Cornelius Cooper

Biographical details
- Born: January 10, 1947 (age 79)

Playing career
- 1964–1967: Prairie View A&M
- Position: Tackle

Coaching career (HC unless noted)
- 1980–1981: Prairie View A&M

Head coaching record
- Overall: 4–16

= Cornelius Cooper =

American football player and coach (born 1947)

Cornelius Cooper (born January 10, 1947) is an American former football player and coach.
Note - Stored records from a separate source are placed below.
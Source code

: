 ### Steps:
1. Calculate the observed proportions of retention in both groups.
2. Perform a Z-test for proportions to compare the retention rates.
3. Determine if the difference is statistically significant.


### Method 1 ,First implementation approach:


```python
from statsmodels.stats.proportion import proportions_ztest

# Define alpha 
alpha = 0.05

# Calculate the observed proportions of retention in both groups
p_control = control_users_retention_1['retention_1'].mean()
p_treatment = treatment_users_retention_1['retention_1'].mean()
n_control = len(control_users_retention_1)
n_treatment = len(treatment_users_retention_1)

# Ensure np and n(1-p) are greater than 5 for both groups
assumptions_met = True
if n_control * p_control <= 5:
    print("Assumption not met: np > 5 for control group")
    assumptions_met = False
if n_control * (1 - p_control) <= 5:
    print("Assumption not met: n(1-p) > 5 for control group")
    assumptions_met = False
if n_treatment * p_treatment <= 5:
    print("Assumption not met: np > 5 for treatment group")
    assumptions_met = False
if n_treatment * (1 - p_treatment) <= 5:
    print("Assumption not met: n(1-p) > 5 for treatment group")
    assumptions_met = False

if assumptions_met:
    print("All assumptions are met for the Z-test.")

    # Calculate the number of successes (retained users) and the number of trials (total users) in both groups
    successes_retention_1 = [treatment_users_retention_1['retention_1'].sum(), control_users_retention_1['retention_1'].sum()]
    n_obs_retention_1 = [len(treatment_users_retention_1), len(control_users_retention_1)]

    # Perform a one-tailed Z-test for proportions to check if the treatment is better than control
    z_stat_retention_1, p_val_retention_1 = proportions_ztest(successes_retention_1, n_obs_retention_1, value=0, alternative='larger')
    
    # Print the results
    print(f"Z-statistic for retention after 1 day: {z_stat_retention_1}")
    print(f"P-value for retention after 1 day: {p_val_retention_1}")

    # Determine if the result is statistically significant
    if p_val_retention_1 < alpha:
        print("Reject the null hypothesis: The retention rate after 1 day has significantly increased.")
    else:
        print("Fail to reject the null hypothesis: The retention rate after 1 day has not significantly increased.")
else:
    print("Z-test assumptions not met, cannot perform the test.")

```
He was the 13th head football coach at Prairie View A&M University in Prairie View, Texas and he held that position for two seasons, from 1980 until 1981. His record at Prairie View was 4–16.

Cooper played offensive tackle at Prairie View and was selected in the 11th round (280th overall pick) of the in 1968 NFL/AFL draft by the Miami Dolphins.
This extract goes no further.